**EXERCISE**: In the records below, find the line with "first row is" and the line with "state. Each row's"; return exactly those lines and every line between them.
——————————
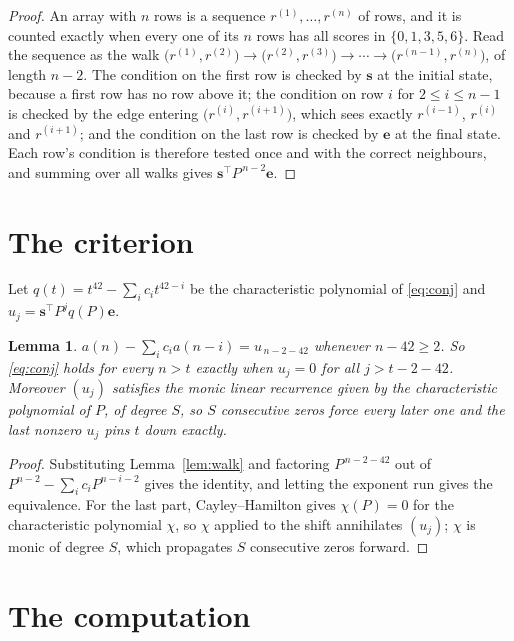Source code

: \documentclass[11pt,a4paper]{article}
\theoremstyle{plain}
\newtheorem{lemma}[theorem]{Lemma}
\theoremstyle{definition}
\begin{document}
\begin{proof}
An array with $n$ rows is a sequence $r^{(1)},\dots,r^{(n)}$ of rows, and it is counted
exactly when every one of its $n$ rows has all scores in $\{0,1,3,5,6\}$. Read the sequence as the
walk $\bigl(r^{(1)},r^{(2)}\bigr)\to\bigl(r^{(2)},r^{(3)}\bigr)\to\cdots\to
\bigl(r^{(n-1)},r^{(n)}\bigr)$, of length $n-2$. The condition on the first row is
checked by $\mathbf{s}$ at the initial state, because a first row has no row above it; the
condition on row $i$ for $2\le i\le n-1$ is checked by the edge entering
$\bigl(r^{(i)},r^{(i+1)}\bigr)$, which sees exactly $r^{(i-1)}$, $r^{(i)}$ and
$r^{(i+1)}$; and the condition on the last row is checked by $\mathbf{e}$ at the final
state. Each row's condition is therefore tested once and with the correct neighbours, and
summing over all walks gives $\mathbf{s}^{\!\top}P^{\,n-2}\mathbf{e}$.
\end{proof}

\section{The criterion}

Let $q(t)=t^{42}-\sum_i c_i t^{42-i}$ be the characteristic polynomial of
\eqref{eq:conj} and $u_j=\mathbf{s}^{\!\top}P^{j}q(P)\mathbf{e}$.

\begin{lemma}\label{lem:crit}
$a(n)-\sum_i c_i a(n-i)=u_{\,n-2-42}$ whenever $n-42\ge2$. So \eqref{eq:conj}
holds for every $n>t$ exactly when $u_j=0$ for all $j>t-2-42$. Moreover $(u_j)$
satisfies the monic linear recurrence given by the characteristic polynomial of $P$, of
degree $S$, so $S$ consecutive zeros force every later one and the last nonzero $u_j$ pins
$t$ down exactly.
\end{lemma}

\begin{proof}
Substituting Lemma~\ref{lem:walk} and factoring $P^{\,n-2-42}$ out of
$P^{n-2}-\sum_i c_i P^{n-i-2}$ gives the identity, and letting the exponent run gives the
equivalence. For the last part, Cayley--Hamilton gives $\chi(P)=0$ for the characteristic
polynomial $\chi$, so $\chi$ applied to the shift annihilates $(u_j)$; $\chi$ is monic of
degree $S$, which propagates $S$ consecutive zeros forward.
\end{proof}

\section{The computation}
\end{document}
——————————
**EXERCISE ANSWER**:
\bigl(r^{(n-1)},r^{(n)}\bigr)$, of length $n-2$. The condition on the first row is
checked by $\mathbf{s}$ at the initial state, because a first row has no row above it; the
condition on row $i$ for $2\le i\le n-1$ is checked by the edge entering
$\bigl(r^{(i)},r^{(i+1)}\bigr)$, which sees exactly $r^{(i-1)}$, $r^{(i)}$ and
$r^{(i+1)}$; and the condition on the last row is checked by $\mathbf{e}$ at the final
state. Each row's condition is therefore tested once and with the correct neighbours, and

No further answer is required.